射精性生活後之所以會懷孕,是因為精子和卵細胞相遇,結合成受精卵所形成的。如果性生活時不射精,精、卵不能相遇,懷孕也就無從談起。而引起不射精的原因,既有精神性的,也有器質性的。醫學研究認為,常見的導致不孕的性生活有以下一些癥狀。

不孕癥的病因

引起不孕的發病原因分為男性不孕和女性不孕,1992年被世界衛生組織在診斷和治療不孕癥最廣泛應用該分類。首要的病因診斷依次是:排卵障礙、精液異常、輸卵管異常、不明原因的不孕、子宮內膜異位癥和其他如免疫學不孕。另外因素是宮頸因素,包括占所有宮頸因素超過5%的宮頸狹窄。

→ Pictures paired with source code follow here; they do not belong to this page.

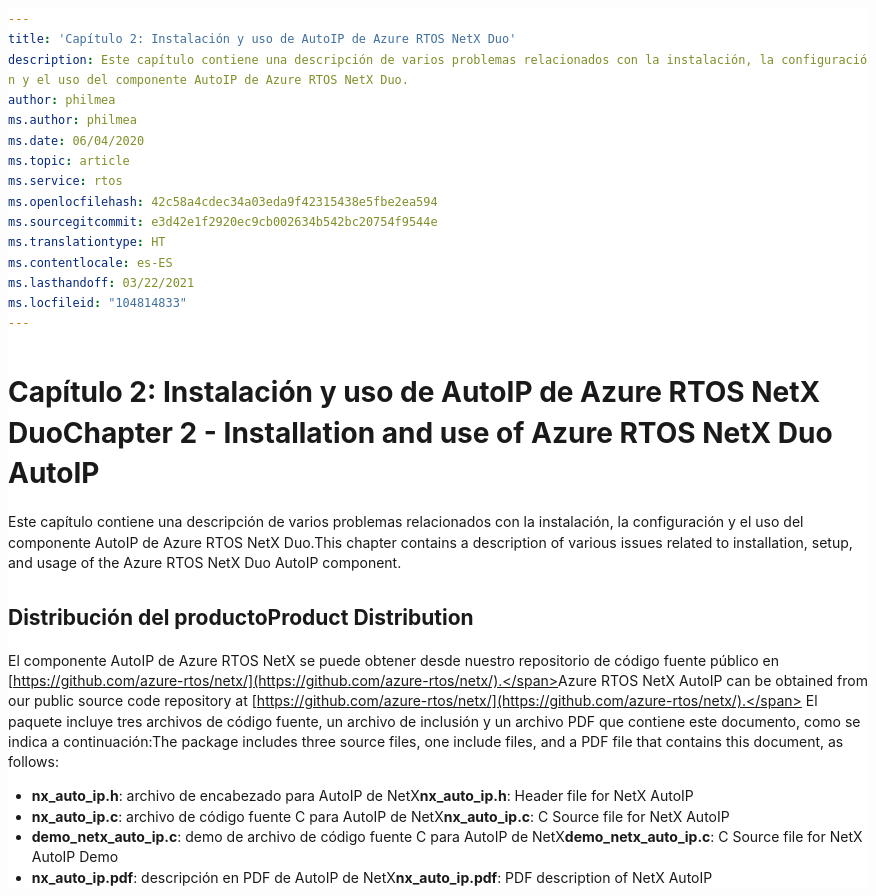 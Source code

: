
 ```yaml
---
title: 'Capítulo 2: Instalación y uso de AutoIP de Azure RTOS NetX Duo'
description: Este capítulo contiene una descripción de varios problemas relacionados con la instalación, la configuración y el uso del componente AutoIP de Azure RTOS NetX Duo.
author: philmea
ms.author: philmea
ms.date: 06/04/2020
ms.topic: article
ms.service: rtos
ms.openlocfilehash: 42c58a4cdec34a03eda9f42315438e5fbe2ea594
ms.sourcegitcommit: e3d42e1f2920ec9cb002634b542bc20754f9544e
ms.translationtype: HT
ms.contentlocale: es-ES
ms.lasthandoff: 03/22/2021
ms.locfileid: "104814833"
---
```

# <a name="chapter-2---installation-and-use-of-azure-rtos-netx-duo-autoip"></a><span data-ttu-id="fb8d2-103">Capítulo 2: Instalación y uso de AutoIP de Azure RTOS NetX Duo</span><span class="sxs-lookup"><span data-stu-id="fb8d2-103">Chapter 2 - Installation and use of Azure RTOS NetX Duo AutoIP</span></span>

<span data-ttu-id="fb8d2-104">Este capítulo contiene una descripción de varios problemas relacionados con la instalación, la configuración y el uso del componente AutoIP de Azure RTOS NetX Duo.</span><span class="sxs-lookup"><span data-stu-id="fb8d2-104">This chapter contains a description of various issues related to installation, setup, and usage of the Azure RTOS NetX Duo AutoIP component.</span></span>

## <a name="product-distribution"></a><span data-ttu-id="fb8d2-105">Distribución del producto</span><span class="sxs-lookup"><span data-stu-id="fb8d2-105">Product Distribution</span></span>

<span data-ttu-id="fb8d2-106">El componente AutoIP de Azure RTOS NetX se puede obtener desde nuestro repositorio de código fuente público en [https://github.com/azure-rtos/netx/](https://github.com/azure-rtos/netx/).</span><span class="sxs-lookup"><span data-stu-id="fb8d2-106">Azure RTOS NetX AutoIP can be obtained from our public source code repository at [https://github.com/azure-rtos/netx/](https://github.com/azure-rtos/netx/).</span></span> <span data-ttu-id="fb8d2-107">El paquete incluye tres archivos de código fuente, un archivo de inclusión y un archivo PDF que contiene este documento, como se indica a continuación:</span><span class="sxs-lookup"><span data-stu-id="fb8d2-107">The package includes three source files, one include files, and a PDF file that contains this document, as follows:</span></span>

- <span data-ttu-id="fb8d2-108">**nx_auto_ip.h**: archivo de encabezado para AutoIP de NetX</span><span class="sxs-lookup"><span data-stu-id="fb8d2-108">**nx_auto_ip.h**: Header file for NetX AutoIP</span></span>
- <span data-ttu-id="fb8d2-109">**nx_auto_ip.c**: archivo de código fuente C para AutoIP de NetX</span><span class="sxs-lookup"><span data-stu-id="fb8d2-109">**nx_auto_ip.c**: C Source file for NetX AutoIP</span></span>
- <span data-ttu-id="fb8d2-110">**demo_netx_auto_ip.c**: demo de archivo de código fuente C para AutoIP de NetX</span><span class="sxs-lookup"><span data-stu-id="fb8d2-110">**demo_netx_auto_ip.c**: C Source file for NetX AutoIP Demo</span></span>
- <span data-ttu-id="fb8d2-111">**nx_auto_ip.pdf**: descripción en PDF de AutoIP de NetX</span><span class="sxs-lookup"><span data-stu-id="fb8d2-111">**nx_auto_ip.pdf**: PDF description of NetX AutoIP</span></span>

女性不孕主要以排卵障礙,輸卵管因素,子宮內膜容受性異常為主,男性不孕主要是生精異常及排精障礙。

1.女性不孕

(1)輸卵管性不孕輸卵管在撿拾卵子和運輸卵子、精子和胚胎方面發揮著重要作用;輸卵管也是精子獲能,精卵相遇、受精的場所。感染和手術操作極易使輸卵管黏膜受損,進而纖毛消失,蠕動障礙,以及阻塞或與周圍組織粘連,影響輸卵管的通暢性功能。因此,輸卵管阻塞或通而不暢是女性不孕的重要原因。①感染盆腔感染是導致輸卵管性不孕的主要因素。感染不僅引起輸卵管阻塞,且因瘢痕形成,使輸卵管壁僵硬和輸卵管周圍粘連,改變其與卵巢的關系,影響輸卵管的拾卵及運送功能。感染的病原體可由需氧和厭氧菌所致,也可由衣原體、結核桿菌、淋病雙球菌、支原體等所致。②子宮內膜異位癥盆腔子宮內膜異位癥、卵巢子宮內膜異位癥可形成腹膜粘連帶,使輸卵管傘端外部粘連或卵巢周圍粘連,使成熟卵不能被攝入輸卵管;引起的廣泛粘連還可影響受精卵的運行。③輸卵管結核輸卵管結核在生殖器結核中最常見,表現為輸卵管增粗肥大、傘端外翻如煙鬥狀,甚至傘端封閉;輸卵管僵直、結節狀,部分可見幹酪樣團塊或腹膜有粟粒樣結節。約半數輸卵管結核患者同時有子宮內膜結核。④輸卵管絕育術後引起輸卵管積水較常見,成為輸卵管復通術後影響功能的重要因素。絕育術後輸卵管近端組織和細胞的病變與絕育時間長短有關,因此絕育術後時間越長,復通成功率越低。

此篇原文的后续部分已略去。